BEGIN Data in this exercise

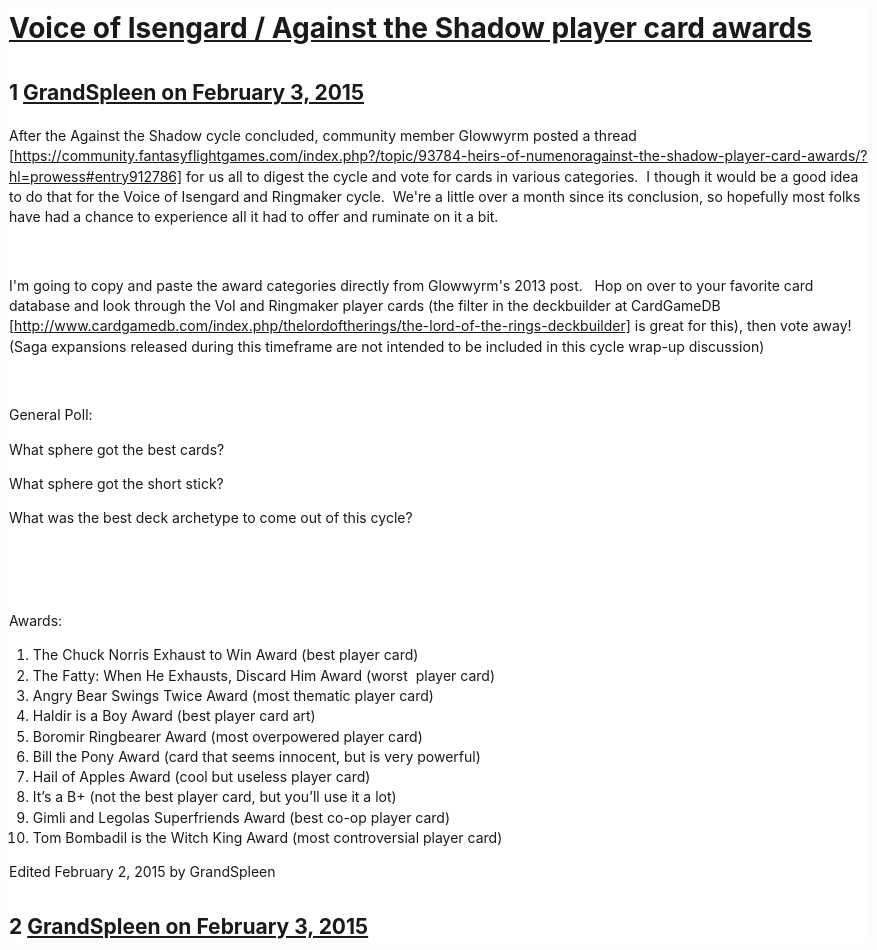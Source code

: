 # [Voice of Isengard / Against the Shadow player card awards](https://community.fantasyflightgames.com/topic/133851-voice-of-isengard-against-the-shadow-player-card-awards/)

## 1 [GrandSpleen on February 3, 2015](https://community.fantasyflightgames.com/topic/133851-voice-of-isengard-against-the-shadow-player-card-awards/?do=findComment&comment=1432107)

After the Against the Shadow cycle concluded, community member Glowwyrm posted a thread [https://community.fantasyflightgames.com/index.php?/topic/93784-heirs-of-numenoragainst-the-shadow-player-card-awards/?hl=prowess#entry912786] for us all to digest the cycle and vote for cards in various categories.  I though it would be a good idea to do that for the Voice of Isengard and Ringmaker cycle.  We're a little over a month since its conclusion, so hopefully most folks have had a chance to experience all it had to offer and ruminate on it a bit.

 

I'm going to copy and paste the award categories directly from Glowwyrm's 2013 post.   Hop on over to your favorite card database and look through the VoI and Ringmaker player cards (the filter in the deckbuilder at CardGameDB [http://www.cardgamedb.com/index.php/thelordoftherings/the-lord-of-the-rings-deckbuilder] is great for this), then vote away! (Saga expansions released during this timeframe are not intended to be included in this cycle wrap-up discussion)

 

General Poll:

What sphere got the best cards?

What sphere got the short stick?

What was the best deck archetype to come out of this cycle?

 

 

Awards:

 1.  The Chuck Norris Exhaust to Win Award (best player card)
 2.  The Fatty: When He Exhausts, Discard Him Award (worst  player card)
 3.  Angry Bear Swings Twice Award (most thematic player card)
 4.  Haldir is a Boy Award (best player card art)
 5.  Boromir Ringbearer Award (most overpowered player card)
 6.  Bill the Pony Award (card that seems innocent, but is very powerful)
 7.  Hail of Apples Award (cool but useless player card)
 8.  It’s a B+ (not the best player card, but you’ll use it a lot)
 9.  Gimli and Legolas Superfriends Award (best co-op player card)
 10. Tom Bombadil is the Witch King Award (most controversial player card)

Edited February 2, 2015 by GrandSpleen

## 2 [GrandSpleen on February 3, 2015](https://community.fantasyflightgames.com/topic/133851-voice-of-isengard-against-the-shadow-player-card-awards/?do=findComment&comment=1432137)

END Data in this exercise

### Task goal
Each record above goes into the copy unchanged; the pictures do not.

### Task solution
Source code

: # [Voice of Isengard / Against the Shadow player card awards](https://community.fantasyflightgames.com/topic/133851-voice-of-isengard-against-the-shadow-player-card-awards/)

## 1 [GrandSpleen on February 3, 2015](https://community.fantasyflightgames.com/topic/133851-voice-of-isengard-against-the-shadow-player-card-awards/?do=findComment&comment=1432107)

After the Against the Shadow cycle concluded, community member Glowwyrm posted a thread [https://community.fantasyflightgames.com/index.php?/topic/93784-heirs-of-numenoragainst-the-shadow-player-card-awards/?hl=prowess#entry912786] for us all to digest the cycle and vote for cards in various categories.  I though it would be a good idea to do that for the Voice of Isengard and Ringmaker cycle.  We're a little over a month since its conclusion, so hopefully most folks have had a chance to experience all it had to offer and ruminate on it a bit.

 

I'm going to copy and paste the award categories directly from Glowwyrm's 2013 post.   Hop on over to your favorite card database and look through the VoI and Ringmaker player cards (the filter in the deckbuilder at CardGameDB [http://www.cardgamedb.com/index.php/thelordoftherings/the-lord-of-the-rings-deckbuilder] is great for this), then vote away! (Saga expansions released during this timeframe are not intended to be included in this cycle wrap-up discussion)

 

General Poll:

What sphere got the best cards?

What sphere got the short stick?

What was the best deck archetype to come out of this cycle?

 

 

Awards:

 1.  The Chuck Norris Exhaust to Win Award (best player card)
 2.  The Fatty: When He Exhausts, Discard Him Award (worst  player card)
 3.  Angry Bear Swings Twice Award (most thematic player card)
 4.  Haldir is a Boy Award (best player card art)
 5.  Boromir Ringbearer Award (most overpowered player card)
 6.  Bill the Pony Award (card that seems innocent, but is very powerful)
 7.  Hail of Apples Award (cool but useless player card)
 8.  It’s a B+ (not the best player card, but you’ll use it a lot)
 9.  Gimli and Legolas Superfriends Award (best co-op player card)
 10. Tom Bombadil is the Witch King Award (most controversial player card)

Edited February 2, 2015 by GrandSpleen

## 2 [GrandSpleen on February 3, 2015](https://community.fantasyflightgames.com/topic/133851-voice-of-isengard-against-the-shadow-player-card-awards/?do=findComment&comment=1432137)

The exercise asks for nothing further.